En esa audiencia pública, donde los vecinos hablan a las autoridades el lenguaje de las dificultades cotidianas que tienen nombre –Laura, Kofi, Raúl, Helen y sus familias– confrontadas con el idioma de las políticas públicas cuando son enunciadas como proyecciones. Una audiencia donde se escucha que los servicios sociales tienen recursos suficientes y que las becas comedor son ilimitadas aunque Laura sabe y dice que se la han negado dos veces. –Oiga le pido que me mire a la cara cuando le hablo– dijo un vecino en una de estas audiencias a la concejala que jugueteaba con su móvil. Y cada una de estas reuniones es un choque de realidades. Al final de esta, varios vecinos la abandonaron llorando. Esto sucedió unos días antes del “ataque” o “asalto” –peligroso y bárbaro o perpetrado por peligrosos bárbaros– a la oficina pública.

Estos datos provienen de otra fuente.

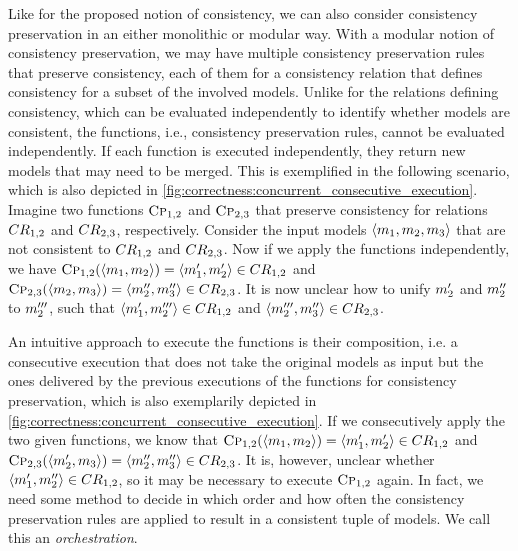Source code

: Like for the proposed notion of consistency, we can also consider consistency preservation in an either monolithic or modular way.
With a modular notion of consistency preservation, we may have multiple consistency preservation rules that preserve consistency, each of them for a consistency relation that defines consistency for a subset of the involved models.
Unlike for the relations defining consistency, which can be evaluated independently to identify whether models are consistent, the functions, i.e., consistency preservation rules, cannot be evaluated independently.
If each function is executed independently, they return new models that may need to be merged. 
This is exemplified in the following scenario, which is also depicted in \autoref{fig:correctness:concurrent_consecutive_execution}.
Imagine two functions $\textsc{Cp}_{1,2}$ and $\textsc{Cp}_{2,3}$ that preserve consistency for relations $\consistencyrelation{CR}{1,2}$ and $\consistencyrelation{CR}{2,3}$, respectively.
Consider the input models $\tupled{\model{m}{1}, \model{m}{2}, \model{m}{3}}$ that are not consistent to $\consistencyrelation{CR}{1,2}$ and $\consistencyrelation{CR}{2,3}$.
Now if we apply the functions independently, we have $\function{Cp}_{1,2}(\tupled{\model{m}{1}, \model{m}{2}}) = \tupled{\model{m}{1}', \model{m}{2}'} \in \consistencyrelation{CR}{1,2}$ and 
$\function{Cp}_{2,3}(\tupled{\model{m}{2}, \model{m}{3}}) = \tupled{\model{m}{2}'', \model{m}{3}''} \in \consistencyrelation{CR}{2,3}$.
It is now unclear how to unify $\model{m}{2}'$ and $\model{m}{2}''$ to $\model{m}{2}'''$, such that $\tupled{\model{m}{1}', \model{m}{2}'''} \in \consistencyrelation{CR}{1,2}$ and  $\tupled{\model{m}{2}''', \model{m}{3}''} \in \consistencyrelation{CR}{2,3}$.

An intuitive approach to execute the functions is their composition, i.e. a consecutive execution that does not take the original models as input but the ones delivered by the previous executions of the functions for consistency preservation, which is also exemplarily depicted in \autoref{fig:correctness:concurrent_consecutive_execution}.
If we consecutively apply the two given functions, we know that $\function{Cp}_{1,2}(\tupled{\model{m}{1}, \model{m}{2}}) = \tupled{\model{m}{1}', \model{m}{2}'} \in \consistencyrelation{CR}{1,2}$ and 
$\function{Cp}_{2,3}(\tupled{\model{m}{2}', \model{m}{3}}) = \tupled{\model{m}{2}'', \model{m}{3}''} \in \consistencyrelation{CR}{2,3}$.
It is, however, unclear whether $\tupled{\model{m}{1}', \model{m}{2}''} \in \consistencyrelation{CR}{1,2}$, so it may be necessary to execute $\textsc{Cp}_{1,2}$ again.
In fact, we need some method to decide in which order and how often the consistency preservation rules are applied to result in a consistent tuple of models.
We call this an \emph{orchestration}.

Ha sido demasiado profundo el abismo excavado en estos años entre representantes y representados para que exista ya un lenguaje común. Hoy, entre ellos se encuentran los trabajadores de servicios sociales que tienen que contener la hemorragia social con una ayuda insuficiente y mal concebida.

El desborde

En el distrito de Nou Barris, donde se encuentra Ciutat Meridiana, más de mil personas reciben la renta mínima de inserción como único paracaídas para frenar la total indigencia. Son los nuevos pobres, aquellos que se creyeron clase media durante el boom inmobiliario, integrados a la sociedad opulenta vía cuotas hipotecarias y crédito abundante, y ahora fuera del sistema por culpa de las deudas que arrastrarán de por vida y un mercado laboral incapaz de integrarlos. Era una posición frágil que se desplomó junto con las burbujas especulativas. Hoy se encuentra en crisis toda la composición social que la metrópolis fordista había generado en su pasaje hacia el postfordismo. El aumento de la pobreza y la caída de la renta media son consecuencia directa de la destrucción de empleo, pero también de la ausencia de políticas redistributivas capaces de evitar que la gente se quede sin recursos.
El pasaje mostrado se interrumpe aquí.